Supplied data -
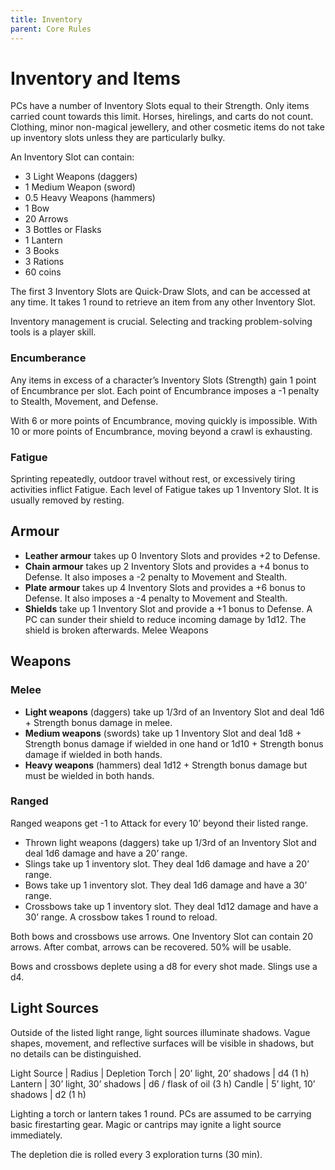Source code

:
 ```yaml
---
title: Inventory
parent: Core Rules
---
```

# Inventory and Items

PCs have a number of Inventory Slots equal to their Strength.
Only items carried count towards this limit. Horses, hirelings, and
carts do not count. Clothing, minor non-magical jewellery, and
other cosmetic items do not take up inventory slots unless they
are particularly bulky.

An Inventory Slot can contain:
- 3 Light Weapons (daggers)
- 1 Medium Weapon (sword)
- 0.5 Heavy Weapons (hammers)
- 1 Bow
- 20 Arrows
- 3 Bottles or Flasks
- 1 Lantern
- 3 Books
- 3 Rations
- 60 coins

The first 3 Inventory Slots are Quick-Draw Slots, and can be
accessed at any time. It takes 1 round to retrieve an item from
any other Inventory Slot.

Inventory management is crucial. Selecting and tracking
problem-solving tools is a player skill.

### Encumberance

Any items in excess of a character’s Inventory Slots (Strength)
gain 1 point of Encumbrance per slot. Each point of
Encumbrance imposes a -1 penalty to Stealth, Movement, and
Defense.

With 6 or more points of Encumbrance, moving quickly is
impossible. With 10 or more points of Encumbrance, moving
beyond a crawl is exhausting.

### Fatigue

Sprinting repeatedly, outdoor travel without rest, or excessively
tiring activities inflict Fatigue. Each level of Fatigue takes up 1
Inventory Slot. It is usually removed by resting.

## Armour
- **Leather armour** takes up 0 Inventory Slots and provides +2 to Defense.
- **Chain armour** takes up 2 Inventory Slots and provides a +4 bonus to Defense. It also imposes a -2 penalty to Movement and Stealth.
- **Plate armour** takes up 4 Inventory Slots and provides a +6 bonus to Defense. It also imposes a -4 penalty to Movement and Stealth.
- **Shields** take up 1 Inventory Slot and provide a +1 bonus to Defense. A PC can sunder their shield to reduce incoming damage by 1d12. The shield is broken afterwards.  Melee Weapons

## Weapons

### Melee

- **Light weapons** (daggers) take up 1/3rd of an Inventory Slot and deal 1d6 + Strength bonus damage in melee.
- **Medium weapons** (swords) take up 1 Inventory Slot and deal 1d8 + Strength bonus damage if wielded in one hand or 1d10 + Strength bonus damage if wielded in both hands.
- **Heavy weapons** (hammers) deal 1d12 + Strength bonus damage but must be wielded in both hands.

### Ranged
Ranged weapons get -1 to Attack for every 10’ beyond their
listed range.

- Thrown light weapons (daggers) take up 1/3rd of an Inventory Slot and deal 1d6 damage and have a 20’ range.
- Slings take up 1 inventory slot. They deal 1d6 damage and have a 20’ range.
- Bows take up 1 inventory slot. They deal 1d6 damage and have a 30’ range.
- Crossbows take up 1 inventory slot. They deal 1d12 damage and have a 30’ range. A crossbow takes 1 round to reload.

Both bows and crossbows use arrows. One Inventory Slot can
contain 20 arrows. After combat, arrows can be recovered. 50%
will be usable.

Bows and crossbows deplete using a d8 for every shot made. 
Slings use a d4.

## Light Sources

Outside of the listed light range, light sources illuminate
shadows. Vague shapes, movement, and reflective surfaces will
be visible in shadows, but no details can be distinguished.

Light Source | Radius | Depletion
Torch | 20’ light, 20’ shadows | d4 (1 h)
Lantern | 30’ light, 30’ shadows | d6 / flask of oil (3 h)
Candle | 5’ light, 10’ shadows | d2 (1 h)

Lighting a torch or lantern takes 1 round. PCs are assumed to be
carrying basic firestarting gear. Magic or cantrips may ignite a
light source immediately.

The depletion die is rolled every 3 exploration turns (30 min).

--

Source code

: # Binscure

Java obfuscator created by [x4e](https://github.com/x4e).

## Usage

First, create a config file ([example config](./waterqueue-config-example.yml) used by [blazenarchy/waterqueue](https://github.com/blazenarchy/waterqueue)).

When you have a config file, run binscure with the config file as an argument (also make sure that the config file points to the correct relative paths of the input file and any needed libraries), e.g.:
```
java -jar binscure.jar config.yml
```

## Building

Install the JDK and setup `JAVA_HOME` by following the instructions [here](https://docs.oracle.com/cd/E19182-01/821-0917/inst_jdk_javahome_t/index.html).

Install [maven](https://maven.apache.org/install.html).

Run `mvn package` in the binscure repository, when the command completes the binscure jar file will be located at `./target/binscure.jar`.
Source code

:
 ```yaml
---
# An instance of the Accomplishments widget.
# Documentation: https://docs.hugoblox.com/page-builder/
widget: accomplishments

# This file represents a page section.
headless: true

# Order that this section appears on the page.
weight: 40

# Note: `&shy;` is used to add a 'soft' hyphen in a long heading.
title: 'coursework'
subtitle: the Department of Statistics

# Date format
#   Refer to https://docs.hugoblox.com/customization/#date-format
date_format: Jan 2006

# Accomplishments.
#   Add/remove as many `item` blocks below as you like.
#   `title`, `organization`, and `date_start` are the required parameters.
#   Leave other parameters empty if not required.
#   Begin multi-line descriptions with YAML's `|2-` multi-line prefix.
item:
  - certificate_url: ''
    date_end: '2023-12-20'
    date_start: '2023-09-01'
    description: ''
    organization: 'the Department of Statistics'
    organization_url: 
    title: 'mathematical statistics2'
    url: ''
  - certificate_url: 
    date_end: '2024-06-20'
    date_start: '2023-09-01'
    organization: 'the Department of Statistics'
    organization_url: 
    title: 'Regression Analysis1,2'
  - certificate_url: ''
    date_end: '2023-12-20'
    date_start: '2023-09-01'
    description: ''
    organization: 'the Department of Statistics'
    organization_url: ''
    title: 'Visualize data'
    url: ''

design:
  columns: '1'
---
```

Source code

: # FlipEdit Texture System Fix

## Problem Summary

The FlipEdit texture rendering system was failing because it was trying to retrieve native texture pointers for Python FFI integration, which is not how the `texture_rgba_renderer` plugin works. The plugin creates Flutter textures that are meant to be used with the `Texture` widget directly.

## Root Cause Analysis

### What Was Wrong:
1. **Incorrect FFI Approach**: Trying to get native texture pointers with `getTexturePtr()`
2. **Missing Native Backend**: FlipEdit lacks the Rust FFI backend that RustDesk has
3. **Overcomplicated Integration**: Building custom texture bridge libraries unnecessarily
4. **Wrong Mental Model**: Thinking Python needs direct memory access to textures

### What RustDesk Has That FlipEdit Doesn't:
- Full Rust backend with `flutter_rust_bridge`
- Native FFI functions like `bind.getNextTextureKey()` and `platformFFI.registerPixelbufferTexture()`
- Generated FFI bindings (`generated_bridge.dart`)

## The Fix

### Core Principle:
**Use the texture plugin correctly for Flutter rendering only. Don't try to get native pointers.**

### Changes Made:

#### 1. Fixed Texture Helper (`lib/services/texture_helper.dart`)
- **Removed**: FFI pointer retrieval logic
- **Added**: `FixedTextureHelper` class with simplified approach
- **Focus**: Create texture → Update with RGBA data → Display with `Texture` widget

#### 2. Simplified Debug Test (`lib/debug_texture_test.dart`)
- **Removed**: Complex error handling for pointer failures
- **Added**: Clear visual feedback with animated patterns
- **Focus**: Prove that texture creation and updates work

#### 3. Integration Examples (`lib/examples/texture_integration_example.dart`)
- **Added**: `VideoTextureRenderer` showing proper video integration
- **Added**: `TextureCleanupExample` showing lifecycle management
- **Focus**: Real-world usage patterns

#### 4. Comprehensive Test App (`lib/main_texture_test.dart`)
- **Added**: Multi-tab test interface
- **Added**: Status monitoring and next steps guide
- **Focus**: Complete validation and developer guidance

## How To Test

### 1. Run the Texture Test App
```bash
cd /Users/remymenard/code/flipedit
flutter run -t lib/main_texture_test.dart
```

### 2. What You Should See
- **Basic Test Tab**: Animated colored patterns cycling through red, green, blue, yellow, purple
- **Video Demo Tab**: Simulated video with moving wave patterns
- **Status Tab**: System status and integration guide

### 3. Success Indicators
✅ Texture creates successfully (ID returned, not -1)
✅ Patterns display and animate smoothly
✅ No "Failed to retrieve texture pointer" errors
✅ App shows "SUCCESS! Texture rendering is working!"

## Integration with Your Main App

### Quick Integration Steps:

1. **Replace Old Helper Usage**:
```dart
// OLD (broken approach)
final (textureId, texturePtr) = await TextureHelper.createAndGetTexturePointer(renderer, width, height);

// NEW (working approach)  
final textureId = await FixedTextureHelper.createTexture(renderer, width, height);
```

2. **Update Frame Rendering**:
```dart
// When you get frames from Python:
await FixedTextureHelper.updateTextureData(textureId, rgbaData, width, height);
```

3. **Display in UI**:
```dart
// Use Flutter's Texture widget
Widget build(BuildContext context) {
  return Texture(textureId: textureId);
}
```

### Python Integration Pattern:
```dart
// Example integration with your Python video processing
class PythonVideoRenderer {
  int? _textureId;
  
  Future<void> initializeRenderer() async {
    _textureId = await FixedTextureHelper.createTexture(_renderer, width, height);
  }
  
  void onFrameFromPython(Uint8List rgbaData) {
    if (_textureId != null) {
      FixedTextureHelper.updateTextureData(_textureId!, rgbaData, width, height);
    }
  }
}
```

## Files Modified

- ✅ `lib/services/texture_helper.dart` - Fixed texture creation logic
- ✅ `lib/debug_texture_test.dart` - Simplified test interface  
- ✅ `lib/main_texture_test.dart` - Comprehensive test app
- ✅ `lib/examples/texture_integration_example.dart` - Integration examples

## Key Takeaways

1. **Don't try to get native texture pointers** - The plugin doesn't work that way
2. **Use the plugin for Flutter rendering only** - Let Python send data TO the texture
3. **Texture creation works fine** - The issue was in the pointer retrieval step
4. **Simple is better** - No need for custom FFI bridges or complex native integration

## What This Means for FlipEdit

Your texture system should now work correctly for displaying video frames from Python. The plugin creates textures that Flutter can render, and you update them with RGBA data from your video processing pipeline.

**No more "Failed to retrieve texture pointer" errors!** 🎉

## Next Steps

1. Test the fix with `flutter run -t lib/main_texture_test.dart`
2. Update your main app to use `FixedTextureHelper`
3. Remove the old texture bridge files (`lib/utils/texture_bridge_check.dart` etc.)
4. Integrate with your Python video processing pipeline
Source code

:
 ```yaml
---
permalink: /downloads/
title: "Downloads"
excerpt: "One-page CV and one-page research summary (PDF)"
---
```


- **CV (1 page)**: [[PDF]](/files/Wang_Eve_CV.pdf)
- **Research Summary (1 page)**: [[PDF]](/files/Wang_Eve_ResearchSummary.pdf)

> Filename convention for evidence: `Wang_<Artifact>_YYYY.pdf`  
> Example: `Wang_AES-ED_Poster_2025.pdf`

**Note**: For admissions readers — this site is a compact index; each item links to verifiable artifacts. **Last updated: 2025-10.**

Task item - Of the lines above, retype only those from the line containing "PCs have a number" through the line containing "any other Inventory Slot.", including both, exactly.

Answer below -
PCs have a number of Inventory Slots equal to their Strength.
Only items carried count towards this limit. Horses, hirelings, and
carts do not count. Clothing, minor non-magical jewellery, and
other cosmetic items do not take up inventory slots unless they
are particularly bulky.

An Inventory Slot can contain:
- 3 Light Weapons (daggers)
- 1 Medium Weapon (sword)
- 0.5 Heavy Weapons (hammers)
- 1 Bow
- 20 Arrows
- 3 Bottles or Flasks
- 1 Lantern
- 3 Books
- 3 Rations
- 60 coins

The first 3 Inventory Slots are Quick-Draw Slots, and can be
accessed at any time. It takes 1 round to retrieve an item from
any other Inventory Slot.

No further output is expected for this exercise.